_Prompt_
Beneath this line is the data. Output exactly the lines from the line with "It's sort of" to the line with "Yeah, but this", both ends included, and nothing more.
- - - - - - -
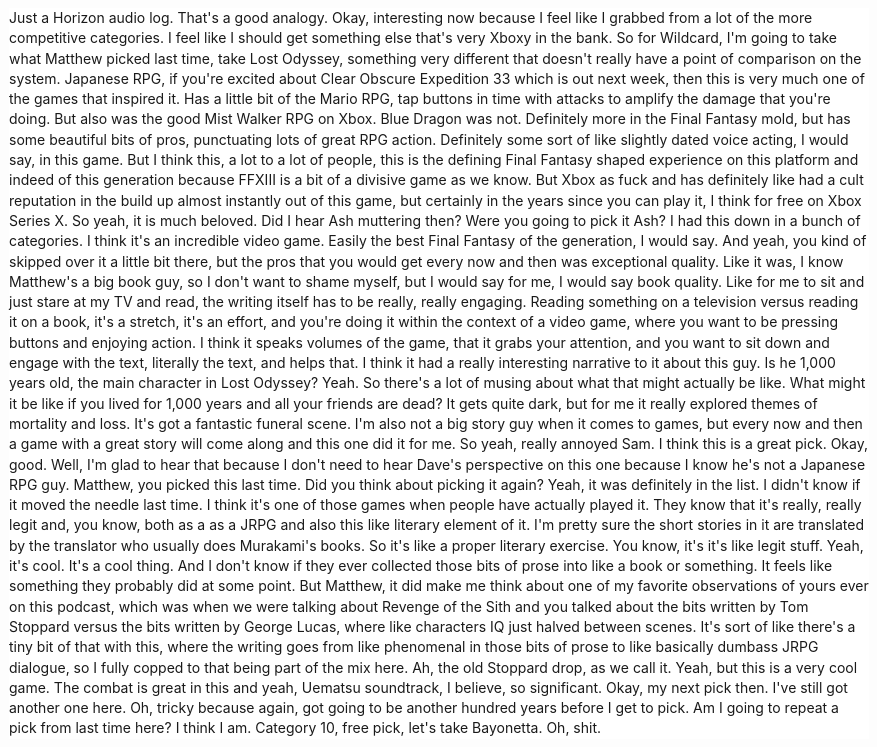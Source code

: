 Just a Horizon audio log.
That's a good analogy. Okay, interesting now because I feel like I grabbed from a lot of the more competitive categories. I feel like I should get something else that's very Xboxy in the bank.
So for Wildcard, I'm going to take what Matthew picked last time, take Lost Odyssey, something very different that doesn't really have a point of comparison on the system. Japanese RPG, if you're excited about Clear Obscure Expedition 33 which is out next week, then this is very much one of the games that inspired it. Has a little bit of the Mario RPG, tap buttons in time with attacks to amplify the damage that you're doing.
But also was the good Mist Walker RPG on Xbox. Blue Dragon was not. Definitely more in the Final Fantasy mold, but has some beautiful bits of pros, punctuating lots of great RPG action.
Definitely some sort of like slightly dated voice acting, I would say, in this game. But I think this, a lot to a lot of people, this is the defining Final Fantasy shaped experience on this platform and indeed of this generation because FFXIII is a bit of a divisive game as we know. But Xbox as fuck and has definitely like had a cult reputation in the build up almost instantly out of this game, but certainly in the years since you can play it, I think for free on Xbox Series X.
So yeah, it is much beloved. Did I hear Ash muttering then? Were you going to pick it Ash?
I had this down in a bunch of categories. I think it's an incredible video game. Easily the best Final Fantasy of the generation, I would say.
And yeah, you kind of skipped over it a little bit there, but the pros that you would get every now and then was exceptional quality. Like it was, I know Matthew's a big book guy, so I don't want to shame myself, but I would say for me, I would say book quality. Like for me to sit and just stare at my TV and read, the writing itself has to be really, really engaging.
Reading something on a television versus reading it on a book, it's a stretch, it's an effort, and you're doing it within the context of a video game, where you want to be pressing buttons and enjoying action. I think it speaks volumes of the game, that it grabs your attention, and you want to sit down and engage with the text, literally the text, and helps that. I think it had a really interesting narrative to it about this guy.
Is he 1,000 years old, the main character in Lost Odyssey? Yeah. So there's a lot of musing about what that might actually be like.
What might it be like if you lived for 1,000 years and all your friends are dead? It gets quite dark, but for me it really explored themes of mortality and loss. It's got a fantastic funeral scene.
I'm also not a big story guy when it comes to games, but every now and then a game with a great story will come along and this one did it for me. So yeah, really annoyed Sam. I think this is a great pick.
Okay, good. Well, I'm glad to hear that because I don't need to hear Dave's perspective on this one because I know he's not a Japanese RPG guy. Matthew, you picked this last time.
Did you think about picking it again?
Yeah, it was definitely in the list. I didn't know if it moved the needle last time. I think it's one of those games when people have actually played it.
They know that it's really, really legit and, you know, both as a as a JRPG and also this like literary element of it. I'm pretty sure the short stories in it are translated by the translator who usually does Murakami's books. So it's like a proper literary exercise.
You know, it's it's like legit stuff. Yeah, it's cool. It's a cool thing.
And I don't know if they ever collected those bits of prose into like a book or something. It feels like something they probably did at some point. But Matthew, it did make me think about one of my favorite observations of yours ever on this podcast, which was when we were talking about Revenge of the Sith and you talked about the bits written by Tom Stoppard versus the bits written by George Lucas, where like characters IQ just halved between scenes.
It's sort of like there's a tiny bit of that with this, where the writing goes from like phenomenal in those bits of prose to like basically dumbass JRPG dialogue, so I fully copped to that being part of the mix here.
Ah, the old Stoppard drop, as we call it.
Yeah, but this is a very cool game. The combat is great in this and yeah, Uematsu soundtrack, I believe, so significant. Okay, my next pick then.
I've still got another one here. Oh, tricky because again, got going to be another hundred years before I get to pick. Am I going to repeat a pick from last time here?
I think I am. Category 10, free pick, let's take Bayonetta.
Oh, shit.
- - - - - - -
_Your solution_
It's sort of like there's a tiny bit of that with this, where the writing goes from like phenomenal in those bits of prose to like basically dumbass JRPG dialogue, so I fully copped to that being part of the mix here.
Ah, the old Stoppard drop, as we call it.
Yeah, but this is a very cool game. The combat is great in this and yeah, Uematsu soundtrack, I believe, so significant. Okay, my next pick then.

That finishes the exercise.